Автор книги: Елена Гушанская
Жанр: Языкознание, Наука и Образование
сообщить о неприемлемом содержимом
Текущая страница: 17 (всего у книги 21 страниц)
Три фотографии из жизни Монахова. Театр Реального искусства, Ленинград, 1988. Режиссер Э. Горошевский, художник С. Жуков, музыка Покателли, Феррари, Мессиана, С. Курехина. Стихи Б. Пастернака, А. Драгомощенко.
[Закрыть]
Говорят, в Ленинграде открылось много новых театров-студий. Однако не стоит торопиться в Управление культуры уточнять цифры. Недавно «Ленинградская правда», отнюдь не склонная к нездоровым сенсациям, решила рассказать о школьных кооперативах, которые, судя по отчетности ГУНО, выпустили продукции на 12 миллионов рублей. Позднее оказалось, что таких кооперативов нет и быть не может, хотя бы потому, что индивидуальная трудовая деятельность разрешена с шестнадцати лет.
Что-то подобное, видимо, происходит и со студиями. Теоретически они, возможно, есть. Но на практике оказалось, что одного всемилостивейшего разрешения недостаточно. Когда обнаружилось, что с разрешением несложно, выяснилось, что бесконечно трудно с самим фактом театра. Оказалось, что потребность театра не может быть сходна с потребностью создания кооператива, когда людьми движет голая жажда деятельности, опирающаяся на профессиональный опыт и жажду доходов. Это-то для возникновения театра как раз противопоказано.
Оказалось, что театр, как и поэт, не может без лишнего, но и необходимое ему, в отличие от поэта, необходимо. Ему необходимы не только очарование, тепло, свет, дружелюбие, но и сцена, зал, декорации, возможности для тренинга актеров, ему необходим внутриутробный период развития – спокойный и творчески плодотворный с выработкой программы и эстетики, ему необходим творческий и культурный контекст, необходима рабочая атмосфера, в которой он сам собой мог бы сложиться в свободный союз свободно собравшихся людей. Театр должен иметь возможность возникнуть в недрах жизни. И обязательно должен быть потребен жизни, потребен обществу. Вдруг выяснилось, что это – одна из важнейших проблем.
Своеобразие ситуации в том, что когда со сцены, казалось, массово врали, театр еще оставался нужным, продолжал быть, теперь же, когда все, как кажется, говорят только правду, он резко отошел на периферию общественной жизни. Видимо, подобно цене на реальном коммерческом рынке, которую сколько ни назначай, сложится самостийно, правда все-таки не там где ее обнаруживает коллективное прозрение.
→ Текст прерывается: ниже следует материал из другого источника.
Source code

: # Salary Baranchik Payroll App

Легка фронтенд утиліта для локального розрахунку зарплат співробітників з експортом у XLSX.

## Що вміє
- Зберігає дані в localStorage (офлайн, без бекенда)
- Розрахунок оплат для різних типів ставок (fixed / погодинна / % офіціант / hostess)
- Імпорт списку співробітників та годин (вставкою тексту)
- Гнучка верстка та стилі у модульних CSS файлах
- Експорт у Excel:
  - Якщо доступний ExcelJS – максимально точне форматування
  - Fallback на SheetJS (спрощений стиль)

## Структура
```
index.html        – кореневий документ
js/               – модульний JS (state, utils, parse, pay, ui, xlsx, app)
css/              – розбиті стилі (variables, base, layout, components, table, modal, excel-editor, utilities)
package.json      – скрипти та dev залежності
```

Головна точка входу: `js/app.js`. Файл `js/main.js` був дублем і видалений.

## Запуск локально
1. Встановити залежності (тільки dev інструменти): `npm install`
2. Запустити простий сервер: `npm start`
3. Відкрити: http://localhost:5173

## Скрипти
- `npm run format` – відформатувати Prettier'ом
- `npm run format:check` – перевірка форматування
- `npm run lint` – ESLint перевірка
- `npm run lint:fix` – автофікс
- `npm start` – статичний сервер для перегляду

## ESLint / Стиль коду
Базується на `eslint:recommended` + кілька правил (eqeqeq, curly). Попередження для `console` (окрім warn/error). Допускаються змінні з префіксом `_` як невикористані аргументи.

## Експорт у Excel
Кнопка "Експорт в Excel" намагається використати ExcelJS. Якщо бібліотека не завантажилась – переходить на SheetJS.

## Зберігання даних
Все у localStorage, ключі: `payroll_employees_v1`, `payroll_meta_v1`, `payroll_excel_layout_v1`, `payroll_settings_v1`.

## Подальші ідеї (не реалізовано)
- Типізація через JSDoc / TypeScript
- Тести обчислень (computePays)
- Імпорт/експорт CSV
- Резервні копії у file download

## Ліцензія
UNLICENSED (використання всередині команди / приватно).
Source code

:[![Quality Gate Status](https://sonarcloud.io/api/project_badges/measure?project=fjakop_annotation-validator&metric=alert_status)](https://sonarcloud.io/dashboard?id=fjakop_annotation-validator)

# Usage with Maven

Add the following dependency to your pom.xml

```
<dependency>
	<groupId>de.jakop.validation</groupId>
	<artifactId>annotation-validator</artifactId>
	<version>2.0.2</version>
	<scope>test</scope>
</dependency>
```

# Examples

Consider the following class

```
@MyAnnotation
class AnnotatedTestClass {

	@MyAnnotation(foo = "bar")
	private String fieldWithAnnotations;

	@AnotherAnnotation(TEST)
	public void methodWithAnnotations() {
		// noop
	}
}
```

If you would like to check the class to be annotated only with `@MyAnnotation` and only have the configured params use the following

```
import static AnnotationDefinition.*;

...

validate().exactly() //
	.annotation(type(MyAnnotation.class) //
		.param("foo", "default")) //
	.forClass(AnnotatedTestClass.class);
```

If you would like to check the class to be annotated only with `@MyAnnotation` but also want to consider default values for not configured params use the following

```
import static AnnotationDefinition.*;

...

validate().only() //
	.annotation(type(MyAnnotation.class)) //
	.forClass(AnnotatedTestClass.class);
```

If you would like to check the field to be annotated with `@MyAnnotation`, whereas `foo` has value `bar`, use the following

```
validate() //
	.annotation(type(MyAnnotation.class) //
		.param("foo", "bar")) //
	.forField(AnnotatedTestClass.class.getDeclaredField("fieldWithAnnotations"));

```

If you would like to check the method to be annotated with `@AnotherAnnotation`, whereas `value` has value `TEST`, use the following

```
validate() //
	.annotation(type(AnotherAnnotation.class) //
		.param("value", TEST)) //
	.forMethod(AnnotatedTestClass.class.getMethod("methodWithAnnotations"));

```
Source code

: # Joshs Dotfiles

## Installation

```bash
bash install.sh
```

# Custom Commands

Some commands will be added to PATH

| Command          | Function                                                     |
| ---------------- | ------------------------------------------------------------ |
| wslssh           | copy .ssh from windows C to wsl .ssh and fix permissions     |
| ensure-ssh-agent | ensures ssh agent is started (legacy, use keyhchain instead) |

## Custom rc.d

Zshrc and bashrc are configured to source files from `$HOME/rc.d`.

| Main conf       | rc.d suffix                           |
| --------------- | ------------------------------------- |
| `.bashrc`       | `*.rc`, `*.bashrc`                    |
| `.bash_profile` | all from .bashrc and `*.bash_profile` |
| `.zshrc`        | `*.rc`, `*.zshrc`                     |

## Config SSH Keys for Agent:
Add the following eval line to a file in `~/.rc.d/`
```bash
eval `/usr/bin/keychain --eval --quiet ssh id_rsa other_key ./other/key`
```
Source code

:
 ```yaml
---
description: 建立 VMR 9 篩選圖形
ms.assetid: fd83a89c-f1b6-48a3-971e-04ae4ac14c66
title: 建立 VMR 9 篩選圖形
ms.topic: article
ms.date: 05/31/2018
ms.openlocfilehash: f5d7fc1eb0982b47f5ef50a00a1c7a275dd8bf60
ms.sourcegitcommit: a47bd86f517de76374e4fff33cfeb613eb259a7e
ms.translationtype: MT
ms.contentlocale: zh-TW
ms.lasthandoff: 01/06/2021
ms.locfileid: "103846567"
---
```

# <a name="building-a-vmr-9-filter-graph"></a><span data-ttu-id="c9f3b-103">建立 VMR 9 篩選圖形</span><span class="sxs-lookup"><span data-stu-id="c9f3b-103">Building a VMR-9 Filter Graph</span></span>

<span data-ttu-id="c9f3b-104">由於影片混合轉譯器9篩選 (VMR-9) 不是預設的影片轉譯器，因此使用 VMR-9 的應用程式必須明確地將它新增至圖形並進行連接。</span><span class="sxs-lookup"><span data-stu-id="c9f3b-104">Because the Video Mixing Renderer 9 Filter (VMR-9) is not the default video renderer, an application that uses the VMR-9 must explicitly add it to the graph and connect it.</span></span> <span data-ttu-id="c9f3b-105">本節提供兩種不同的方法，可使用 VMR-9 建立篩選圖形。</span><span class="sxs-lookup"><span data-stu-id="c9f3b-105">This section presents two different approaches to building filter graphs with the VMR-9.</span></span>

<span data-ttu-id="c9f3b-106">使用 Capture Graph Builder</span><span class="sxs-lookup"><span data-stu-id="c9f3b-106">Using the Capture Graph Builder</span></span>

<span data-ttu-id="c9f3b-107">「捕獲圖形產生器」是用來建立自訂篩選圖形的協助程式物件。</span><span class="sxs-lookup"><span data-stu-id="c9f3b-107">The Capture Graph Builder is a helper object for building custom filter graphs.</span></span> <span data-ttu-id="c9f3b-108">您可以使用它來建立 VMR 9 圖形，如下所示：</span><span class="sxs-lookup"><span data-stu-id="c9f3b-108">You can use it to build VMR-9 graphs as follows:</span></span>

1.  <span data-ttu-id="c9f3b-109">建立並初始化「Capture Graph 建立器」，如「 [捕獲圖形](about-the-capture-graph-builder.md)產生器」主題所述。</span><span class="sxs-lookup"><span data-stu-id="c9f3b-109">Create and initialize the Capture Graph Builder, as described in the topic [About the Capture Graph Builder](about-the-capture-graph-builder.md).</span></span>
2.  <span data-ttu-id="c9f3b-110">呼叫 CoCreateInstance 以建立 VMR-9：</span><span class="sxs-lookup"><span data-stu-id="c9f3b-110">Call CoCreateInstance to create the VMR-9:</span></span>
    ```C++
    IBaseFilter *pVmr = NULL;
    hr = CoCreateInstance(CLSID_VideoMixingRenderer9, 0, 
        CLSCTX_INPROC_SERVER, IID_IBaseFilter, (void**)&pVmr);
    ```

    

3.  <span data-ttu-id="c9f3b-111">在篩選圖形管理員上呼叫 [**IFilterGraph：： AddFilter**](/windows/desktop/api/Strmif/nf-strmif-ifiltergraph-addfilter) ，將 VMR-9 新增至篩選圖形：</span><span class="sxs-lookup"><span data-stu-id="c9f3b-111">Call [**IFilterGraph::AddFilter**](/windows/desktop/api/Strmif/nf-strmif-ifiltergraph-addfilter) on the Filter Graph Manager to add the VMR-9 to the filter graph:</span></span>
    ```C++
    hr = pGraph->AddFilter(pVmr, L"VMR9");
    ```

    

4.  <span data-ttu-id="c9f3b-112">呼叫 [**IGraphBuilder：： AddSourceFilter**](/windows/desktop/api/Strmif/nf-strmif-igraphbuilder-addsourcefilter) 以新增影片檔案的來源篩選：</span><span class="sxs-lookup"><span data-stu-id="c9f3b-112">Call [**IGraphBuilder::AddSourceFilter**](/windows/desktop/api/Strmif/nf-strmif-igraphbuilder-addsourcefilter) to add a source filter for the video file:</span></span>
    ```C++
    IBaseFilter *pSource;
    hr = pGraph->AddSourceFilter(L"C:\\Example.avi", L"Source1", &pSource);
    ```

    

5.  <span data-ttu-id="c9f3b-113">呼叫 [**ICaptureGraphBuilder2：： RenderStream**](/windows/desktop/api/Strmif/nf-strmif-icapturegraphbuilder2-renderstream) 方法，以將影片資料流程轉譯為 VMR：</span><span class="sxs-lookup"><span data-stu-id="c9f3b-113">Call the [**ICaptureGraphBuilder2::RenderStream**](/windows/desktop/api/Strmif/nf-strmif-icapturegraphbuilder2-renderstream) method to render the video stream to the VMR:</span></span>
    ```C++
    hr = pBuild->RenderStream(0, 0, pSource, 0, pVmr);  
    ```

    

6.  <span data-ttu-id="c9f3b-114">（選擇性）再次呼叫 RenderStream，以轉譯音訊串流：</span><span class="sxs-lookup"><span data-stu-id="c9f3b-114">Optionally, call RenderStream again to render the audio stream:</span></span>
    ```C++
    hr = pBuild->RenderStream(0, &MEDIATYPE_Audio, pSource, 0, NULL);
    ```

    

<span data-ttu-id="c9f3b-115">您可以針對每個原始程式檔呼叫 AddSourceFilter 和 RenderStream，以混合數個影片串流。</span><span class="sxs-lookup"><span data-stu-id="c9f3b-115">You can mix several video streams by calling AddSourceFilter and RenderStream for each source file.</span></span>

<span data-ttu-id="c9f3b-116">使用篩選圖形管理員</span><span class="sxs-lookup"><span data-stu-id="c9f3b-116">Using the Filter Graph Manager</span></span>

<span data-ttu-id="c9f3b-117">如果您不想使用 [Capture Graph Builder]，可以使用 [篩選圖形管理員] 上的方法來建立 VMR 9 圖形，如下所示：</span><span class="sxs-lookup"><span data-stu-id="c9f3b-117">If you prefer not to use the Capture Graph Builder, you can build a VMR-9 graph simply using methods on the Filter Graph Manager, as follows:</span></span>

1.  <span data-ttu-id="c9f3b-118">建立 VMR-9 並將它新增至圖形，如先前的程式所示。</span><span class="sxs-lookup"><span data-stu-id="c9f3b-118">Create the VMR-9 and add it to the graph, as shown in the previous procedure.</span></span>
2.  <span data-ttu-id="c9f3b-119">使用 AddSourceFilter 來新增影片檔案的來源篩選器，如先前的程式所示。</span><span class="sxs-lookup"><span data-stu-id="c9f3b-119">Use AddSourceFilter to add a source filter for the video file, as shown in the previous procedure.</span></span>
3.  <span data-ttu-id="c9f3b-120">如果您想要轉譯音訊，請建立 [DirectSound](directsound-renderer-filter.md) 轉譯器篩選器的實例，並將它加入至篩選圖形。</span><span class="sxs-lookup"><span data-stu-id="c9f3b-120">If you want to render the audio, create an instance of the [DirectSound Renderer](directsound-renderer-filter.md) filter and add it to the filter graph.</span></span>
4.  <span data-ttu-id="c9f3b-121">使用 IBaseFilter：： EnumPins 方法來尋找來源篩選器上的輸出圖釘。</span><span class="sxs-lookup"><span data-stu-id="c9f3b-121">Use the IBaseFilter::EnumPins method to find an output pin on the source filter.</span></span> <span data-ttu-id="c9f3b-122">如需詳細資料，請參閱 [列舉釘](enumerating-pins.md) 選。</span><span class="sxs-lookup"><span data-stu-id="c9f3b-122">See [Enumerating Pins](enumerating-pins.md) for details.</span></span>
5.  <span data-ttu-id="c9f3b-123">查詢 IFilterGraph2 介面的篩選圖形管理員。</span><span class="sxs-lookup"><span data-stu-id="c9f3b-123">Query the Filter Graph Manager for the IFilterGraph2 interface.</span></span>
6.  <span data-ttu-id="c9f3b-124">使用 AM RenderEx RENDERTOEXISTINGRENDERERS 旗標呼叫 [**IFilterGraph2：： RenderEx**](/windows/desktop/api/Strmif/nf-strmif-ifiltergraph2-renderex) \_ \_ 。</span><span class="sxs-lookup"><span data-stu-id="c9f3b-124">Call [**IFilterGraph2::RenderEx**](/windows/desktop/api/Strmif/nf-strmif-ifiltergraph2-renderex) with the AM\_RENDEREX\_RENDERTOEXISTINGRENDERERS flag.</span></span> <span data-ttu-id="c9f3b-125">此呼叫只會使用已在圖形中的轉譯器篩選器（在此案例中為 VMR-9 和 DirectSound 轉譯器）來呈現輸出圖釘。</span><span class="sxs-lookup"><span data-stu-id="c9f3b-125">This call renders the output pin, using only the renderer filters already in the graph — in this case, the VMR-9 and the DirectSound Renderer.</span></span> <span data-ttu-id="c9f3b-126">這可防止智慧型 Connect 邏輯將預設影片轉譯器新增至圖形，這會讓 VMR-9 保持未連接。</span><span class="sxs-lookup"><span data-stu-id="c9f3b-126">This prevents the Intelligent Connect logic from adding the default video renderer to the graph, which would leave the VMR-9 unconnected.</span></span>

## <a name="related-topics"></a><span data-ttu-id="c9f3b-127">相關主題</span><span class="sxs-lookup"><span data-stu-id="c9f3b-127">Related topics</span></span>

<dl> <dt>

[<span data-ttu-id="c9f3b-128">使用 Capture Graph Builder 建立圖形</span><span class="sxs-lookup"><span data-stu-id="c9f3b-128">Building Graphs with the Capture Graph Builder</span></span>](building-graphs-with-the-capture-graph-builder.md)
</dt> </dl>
Кризис театра, который у нас, по мнению театроведов, такая же постоянная величина, как уровень жизни 1913 года в статистике, переместился сейчас в зрительный зал. Истончился культурный слой. Эта беда распространилась не только на профессиональную среду – о чем писал недавно Александр Митта, – но и на «потребителя», на обыкновенного театрального зрителя, основную массу которого составляет среднестатистический интеллигент.
Деградация общественной жизни шла с подлинно стремительным ускорением: «На моих глазах за четверть века произошло практически перерождение общественных идеалов, когда людей перестали ценить за дела, а стали ценить за связи, когда ум спасовал перед хитростью, а совесть перед корыстью, когда демагогия смеялась над правдой, а страх за свое место стал сильнее чувства долга. Когда на всех этажах власти появились услужливые хамы с пустыми глазами, когда, наконец, думать серьезно и свято о своей стране стало признаком умственного расстройства» (А. Житинский).
В Ленинграде есть свой особый оттенок. Говорить о том, что Ленинград «великий город с провинциальной судьбой», сейчас стало общим местом.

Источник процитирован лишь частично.